**** EXTRACTED MATERIAL ****

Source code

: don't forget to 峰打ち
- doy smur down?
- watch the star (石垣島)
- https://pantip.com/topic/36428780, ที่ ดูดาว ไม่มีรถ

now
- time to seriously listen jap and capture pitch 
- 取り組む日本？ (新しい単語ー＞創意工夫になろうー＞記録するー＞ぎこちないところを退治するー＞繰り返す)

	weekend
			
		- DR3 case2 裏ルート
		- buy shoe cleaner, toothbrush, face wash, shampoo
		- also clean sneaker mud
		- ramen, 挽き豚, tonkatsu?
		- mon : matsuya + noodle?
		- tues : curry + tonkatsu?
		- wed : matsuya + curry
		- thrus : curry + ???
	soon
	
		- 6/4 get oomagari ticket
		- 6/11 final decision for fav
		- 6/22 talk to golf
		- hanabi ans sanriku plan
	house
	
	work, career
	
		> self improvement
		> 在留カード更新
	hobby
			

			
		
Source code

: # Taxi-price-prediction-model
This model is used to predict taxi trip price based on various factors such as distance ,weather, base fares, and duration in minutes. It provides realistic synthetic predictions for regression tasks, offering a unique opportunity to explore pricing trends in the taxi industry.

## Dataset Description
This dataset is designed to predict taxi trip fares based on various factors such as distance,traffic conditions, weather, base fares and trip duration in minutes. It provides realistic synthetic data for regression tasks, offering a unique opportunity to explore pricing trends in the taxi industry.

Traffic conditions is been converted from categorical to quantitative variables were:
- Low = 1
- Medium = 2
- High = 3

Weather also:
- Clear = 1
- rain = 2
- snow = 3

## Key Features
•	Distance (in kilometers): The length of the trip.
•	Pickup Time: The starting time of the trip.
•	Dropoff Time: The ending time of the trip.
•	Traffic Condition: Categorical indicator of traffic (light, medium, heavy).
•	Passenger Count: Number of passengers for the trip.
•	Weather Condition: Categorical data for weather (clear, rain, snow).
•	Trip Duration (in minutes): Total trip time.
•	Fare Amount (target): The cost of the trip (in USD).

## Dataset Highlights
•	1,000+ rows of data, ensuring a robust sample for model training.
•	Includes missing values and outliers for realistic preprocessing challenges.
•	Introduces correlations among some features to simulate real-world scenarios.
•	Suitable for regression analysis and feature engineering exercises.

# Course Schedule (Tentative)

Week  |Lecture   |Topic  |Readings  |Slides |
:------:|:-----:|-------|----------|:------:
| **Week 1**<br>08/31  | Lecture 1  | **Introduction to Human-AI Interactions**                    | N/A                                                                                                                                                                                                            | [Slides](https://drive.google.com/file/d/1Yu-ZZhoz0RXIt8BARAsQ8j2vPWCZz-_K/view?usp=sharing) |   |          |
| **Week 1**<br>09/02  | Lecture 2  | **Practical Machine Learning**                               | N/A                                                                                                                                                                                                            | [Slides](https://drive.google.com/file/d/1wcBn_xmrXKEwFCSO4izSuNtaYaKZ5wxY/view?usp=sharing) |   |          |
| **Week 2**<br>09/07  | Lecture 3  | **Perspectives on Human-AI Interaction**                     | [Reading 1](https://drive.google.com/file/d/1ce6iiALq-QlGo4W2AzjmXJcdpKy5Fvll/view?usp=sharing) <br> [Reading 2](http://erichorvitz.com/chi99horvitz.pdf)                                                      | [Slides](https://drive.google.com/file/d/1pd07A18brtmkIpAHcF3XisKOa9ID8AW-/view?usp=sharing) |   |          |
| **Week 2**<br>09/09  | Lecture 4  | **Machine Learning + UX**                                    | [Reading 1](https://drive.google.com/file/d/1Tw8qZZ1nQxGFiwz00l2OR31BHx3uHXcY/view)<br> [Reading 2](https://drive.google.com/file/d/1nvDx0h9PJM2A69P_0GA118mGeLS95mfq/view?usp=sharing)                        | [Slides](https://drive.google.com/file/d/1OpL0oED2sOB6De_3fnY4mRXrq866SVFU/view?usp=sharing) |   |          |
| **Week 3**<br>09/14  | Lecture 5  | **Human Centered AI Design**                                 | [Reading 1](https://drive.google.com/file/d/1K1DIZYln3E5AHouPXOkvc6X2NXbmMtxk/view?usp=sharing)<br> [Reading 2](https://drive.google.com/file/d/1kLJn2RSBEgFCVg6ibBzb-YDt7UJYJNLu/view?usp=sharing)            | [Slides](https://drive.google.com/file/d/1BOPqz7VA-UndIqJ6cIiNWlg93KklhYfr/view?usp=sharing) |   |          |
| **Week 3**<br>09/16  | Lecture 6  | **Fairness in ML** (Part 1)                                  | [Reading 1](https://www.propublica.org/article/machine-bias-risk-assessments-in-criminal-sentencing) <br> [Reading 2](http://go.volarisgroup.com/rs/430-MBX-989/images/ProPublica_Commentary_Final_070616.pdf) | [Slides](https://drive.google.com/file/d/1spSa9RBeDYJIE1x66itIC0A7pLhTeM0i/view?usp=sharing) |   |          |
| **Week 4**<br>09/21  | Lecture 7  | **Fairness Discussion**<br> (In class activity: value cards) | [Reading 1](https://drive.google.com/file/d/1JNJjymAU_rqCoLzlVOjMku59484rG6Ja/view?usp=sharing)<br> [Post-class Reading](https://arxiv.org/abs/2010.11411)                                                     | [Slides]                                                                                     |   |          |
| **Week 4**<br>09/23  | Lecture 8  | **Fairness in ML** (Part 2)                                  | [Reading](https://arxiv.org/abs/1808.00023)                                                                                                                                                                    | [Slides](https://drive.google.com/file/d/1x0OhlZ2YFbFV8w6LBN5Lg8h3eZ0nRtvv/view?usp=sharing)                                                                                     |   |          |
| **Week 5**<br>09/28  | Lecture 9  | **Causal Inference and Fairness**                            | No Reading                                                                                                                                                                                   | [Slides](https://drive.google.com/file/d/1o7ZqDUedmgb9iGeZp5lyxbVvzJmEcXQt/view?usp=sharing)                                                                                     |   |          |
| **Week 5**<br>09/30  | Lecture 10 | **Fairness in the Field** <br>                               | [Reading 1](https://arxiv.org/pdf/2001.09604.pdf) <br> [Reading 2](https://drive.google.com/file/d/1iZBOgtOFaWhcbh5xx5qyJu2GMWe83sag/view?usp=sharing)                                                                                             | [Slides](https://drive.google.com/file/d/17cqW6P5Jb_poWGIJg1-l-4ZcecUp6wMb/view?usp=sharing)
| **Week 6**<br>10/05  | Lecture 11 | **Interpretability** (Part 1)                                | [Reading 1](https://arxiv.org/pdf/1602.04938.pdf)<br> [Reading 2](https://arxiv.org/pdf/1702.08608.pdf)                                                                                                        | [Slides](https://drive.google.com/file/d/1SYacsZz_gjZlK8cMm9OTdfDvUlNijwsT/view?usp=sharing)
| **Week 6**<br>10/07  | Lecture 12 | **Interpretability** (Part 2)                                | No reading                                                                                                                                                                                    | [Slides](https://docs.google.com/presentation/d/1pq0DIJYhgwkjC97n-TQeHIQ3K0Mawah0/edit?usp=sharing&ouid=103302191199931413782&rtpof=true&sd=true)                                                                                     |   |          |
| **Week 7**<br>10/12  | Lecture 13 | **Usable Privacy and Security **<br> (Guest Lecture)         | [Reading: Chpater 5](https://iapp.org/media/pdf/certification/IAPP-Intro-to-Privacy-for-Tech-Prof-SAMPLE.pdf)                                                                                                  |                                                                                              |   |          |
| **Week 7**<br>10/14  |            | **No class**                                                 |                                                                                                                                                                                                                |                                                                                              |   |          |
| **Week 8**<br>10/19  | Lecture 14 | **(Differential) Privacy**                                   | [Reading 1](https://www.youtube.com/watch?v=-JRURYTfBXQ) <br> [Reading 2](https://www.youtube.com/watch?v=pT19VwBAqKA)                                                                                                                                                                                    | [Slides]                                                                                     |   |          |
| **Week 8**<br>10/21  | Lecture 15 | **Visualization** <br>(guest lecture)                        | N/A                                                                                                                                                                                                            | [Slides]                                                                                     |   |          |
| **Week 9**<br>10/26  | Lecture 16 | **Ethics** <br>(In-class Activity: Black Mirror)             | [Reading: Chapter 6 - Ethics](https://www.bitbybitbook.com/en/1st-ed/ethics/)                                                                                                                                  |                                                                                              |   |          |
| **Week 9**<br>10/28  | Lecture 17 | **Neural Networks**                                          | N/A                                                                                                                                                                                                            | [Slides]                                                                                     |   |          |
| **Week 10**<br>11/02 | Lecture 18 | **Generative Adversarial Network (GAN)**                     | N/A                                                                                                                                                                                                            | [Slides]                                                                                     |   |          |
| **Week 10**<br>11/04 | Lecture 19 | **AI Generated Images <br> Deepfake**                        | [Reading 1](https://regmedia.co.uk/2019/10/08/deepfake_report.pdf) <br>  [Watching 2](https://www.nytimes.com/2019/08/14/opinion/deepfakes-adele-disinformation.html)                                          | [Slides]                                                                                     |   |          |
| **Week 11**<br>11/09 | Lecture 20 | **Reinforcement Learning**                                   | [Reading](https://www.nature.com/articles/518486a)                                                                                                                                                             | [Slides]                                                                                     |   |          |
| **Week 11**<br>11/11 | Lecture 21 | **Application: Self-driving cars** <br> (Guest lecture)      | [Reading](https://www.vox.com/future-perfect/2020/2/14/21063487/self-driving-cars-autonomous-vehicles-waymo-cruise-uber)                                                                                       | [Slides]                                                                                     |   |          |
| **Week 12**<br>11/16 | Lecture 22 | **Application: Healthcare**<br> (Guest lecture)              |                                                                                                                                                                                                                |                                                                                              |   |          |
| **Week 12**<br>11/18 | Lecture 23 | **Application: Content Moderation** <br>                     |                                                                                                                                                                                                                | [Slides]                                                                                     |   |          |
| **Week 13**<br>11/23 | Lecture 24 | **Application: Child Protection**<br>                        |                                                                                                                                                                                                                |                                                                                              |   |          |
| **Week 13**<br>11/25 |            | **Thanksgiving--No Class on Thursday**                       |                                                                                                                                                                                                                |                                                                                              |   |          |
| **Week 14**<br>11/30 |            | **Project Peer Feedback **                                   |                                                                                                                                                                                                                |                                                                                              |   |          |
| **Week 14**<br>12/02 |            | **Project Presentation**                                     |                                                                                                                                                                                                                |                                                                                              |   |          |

****

* **PROBLEM**: If the word "This" is on a line above, return that line.

* **THE ANSWER**:
This model is used to predict taxi trip price based on various factors such as distance ,weather, base fares, and duration in minutes. It provides realistic synthetic predictions for regression tasks, offering a unique opportunity to explore pricing trends in the taxi industry.
This dataset is designed to predict taxi trip fares based on various factors such as distance,traffic conditions, weather, base fares and trip duration in minutes. It provides realistic synthetic data for regression tasks, offering a unique opportunity to explore pricing trends in the taxi industry.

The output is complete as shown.